To fight a pathogen that’s highly resistant to antibiotics, first understand how it gets that way.
Klebsiella pneumoniae strains that carry a particular enzyme are known for “their ability to survive any antibiotics you throw at them,” says Corey Hudson (8633) of Sandia/California.
Using Sandia’s genome sequencing capabilities, Corey and colleagues Robert Meagher (8621) and Kelly Williams (8633), along with former postdoctoral employee Zach Bent, identified several mechanisms that bacteria use to share genes and expand their antibiotic resistance. They found that in some cases, bacteria can receive a new set of genes all at once and in the process become pathogenic.
To better understand how the process works, they focused on the large mobile DNAs, such as plasmids, which exist as free DNA circles apart from the bacterial chromosome, and genomic islands, which can splice themselves into the chromosome. These mobile DNAs are major mechanisms for evolution in organisms that lack a true nucleus.
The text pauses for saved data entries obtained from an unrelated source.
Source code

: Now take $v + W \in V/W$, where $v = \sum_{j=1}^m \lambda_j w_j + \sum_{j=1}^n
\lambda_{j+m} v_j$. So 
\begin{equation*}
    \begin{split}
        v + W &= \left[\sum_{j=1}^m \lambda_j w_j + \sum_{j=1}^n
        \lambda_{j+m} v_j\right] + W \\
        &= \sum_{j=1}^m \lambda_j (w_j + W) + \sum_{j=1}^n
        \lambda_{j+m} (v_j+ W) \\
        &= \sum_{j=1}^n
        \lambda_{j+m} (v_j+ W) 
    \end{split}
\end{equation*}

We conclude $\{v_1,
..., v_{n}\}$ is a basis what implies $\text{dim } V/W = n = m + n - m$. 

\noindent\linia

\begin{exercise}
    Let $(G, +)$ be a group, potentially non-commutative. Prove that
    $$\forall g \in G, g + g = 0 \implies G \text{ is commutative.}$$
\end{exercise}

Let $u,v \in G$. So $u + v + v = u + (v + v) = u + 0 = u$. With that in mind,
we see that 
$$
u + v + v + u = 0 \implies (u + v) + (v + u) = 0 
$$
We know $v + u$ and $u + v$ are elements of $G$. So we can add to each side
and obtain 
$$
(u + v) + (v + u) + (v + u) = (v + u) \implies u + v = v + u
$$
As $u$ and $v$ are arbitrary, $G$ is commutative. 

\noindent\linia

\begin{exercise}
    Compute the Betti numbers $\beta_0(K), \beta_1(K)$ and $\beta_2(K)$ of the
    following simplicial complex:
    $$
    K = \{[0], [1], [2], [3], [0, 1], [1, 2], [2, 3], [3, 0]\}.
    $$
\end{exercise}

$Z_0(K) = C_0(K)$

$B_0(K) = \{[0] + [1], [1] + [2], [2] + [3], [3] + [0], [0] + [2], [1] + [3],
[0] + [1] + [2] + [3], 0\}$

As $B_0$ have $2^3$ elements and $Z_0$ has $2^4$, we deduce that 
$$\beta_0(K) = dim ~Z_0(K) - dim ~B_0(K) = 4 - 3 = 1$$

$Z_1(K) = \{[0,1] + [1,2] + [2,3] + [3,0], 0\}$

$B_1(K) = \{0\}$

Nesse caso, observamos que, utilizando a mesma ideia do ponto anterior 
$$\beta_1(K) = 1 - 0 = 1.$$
Genomic islands and plasmids carry genes that contribute to everything from metabolism to pathogenicity, and move whole clusters of genes all at once between species.
Identifying how genomic islands move and their effect on bacterial physiology could lead to new approaches to bypass bacterial defenses, Corey says.
Eventually, the effort might lead to a way to predict new pathogens before they emerge as public health threats.
“We’re just starting on this path,” Kelly says. “It’s a harder problem to predict emerging pathogens, rather than just observe them. Determining what is pathogenic in the first place and how it might become more pathogenic is a research challenge.”
Bacteria share genetic material with other bacteria
Bacteria share genetic material through free virus particles or through a cell-to-cell process called conjugation, where one bacterium sends out a tube from its surface into another’s and injects genes into the other cell, Kelly says.
A hypothetical example of sharing: A local water supply is contaminated with a pathogenic E. coli strain that is not antibiotic-resistant. Klebsiella pneumoniae enters the water, comes into contact with the E. coli, and donates genes. Now a pathogenic E. coli has acquired resistance, making it harder to eradicate.
“The great challenge is that bacteria can easily share their defenses,” Kelly says.
Over the two decades that various bacterial genomes have been sequenced, researchers have found rampant gene sharing. “They are not so much generating new genes all the time — that does happen slowly — but what they mainly do is shuffle genes around,” Kelly says. “The new gene combinations can quickly give bacteria a new pathogenic niche. They may then invade more tissues or survive in even more conditions.”
For the first time last year, Sandia microbiologists studying infectious diseases sequenced the entire genome of a Klebsiella pneumoniae strain that encodes New Delhi metallo-beta-lactamase (NDM-1). This enzyme makes the strain resistant to carbapenems, antibiotics of last resort. Klebsiella pneumoniae is the most common species of carbapenem-resistant Enterobacteriaceae (CRE) in the US, often having resistance to nearly all antibiotics in use. CREs also are dangerous because they can spread antibiotic resistance to other bacteria.
These opportunistic bacteria can grow on hospital surfaces or in lungs and tissues. The Centers for Disease Control and Prevention says about one in 25 hospital patients has an antibiotic-resistant infection, and it’s lethal in up to one in nine cases.
Since publishing the genomic analysis in June 2014, Sandia researchers have developed an experimental technique that detects genomic islands on the move. The team applies a computational or bioinformatics technique to identify islands in genomes and does particular studies of gene expression to see which antibiotic-resistance and other genes get turned on during an infection.
Research shows ‘the bug is always armed’
The research showed the beta-lactamase genes in Klebsiella pneumoniae were on all the time, whether or not the bacteria were infecting human cell cultures. In essence, Kelly says, “the bug is always armed” against antibiotics.
The team built a database of genomic islands they found in a survey of all sequenced bacteria. So far, the database contains nearly 4,000 genomic islands — only a partial list of what bacteria share, Corey says. The database reveals both global features of genomic islands and unique features in select groups of bacteria.
Rather than relying solely on such bioinformatics, the team invented a new experimental approach to detect islands as they pop out of the genome. The team stimulates this beginning stage of island mobilization by stressing the cells in certain ways. During this stage, the mobilized islands take circular form, independent of the chromosome. The islands are now free to move into other bacterial cells, bringing with them new sets of genes.
Experiments and bioinformatics work together, each yielding information the other did not and confirming each other. “We do what we can with the computer, but we like to test the resulting hypotheses in the lab,” Kelly says.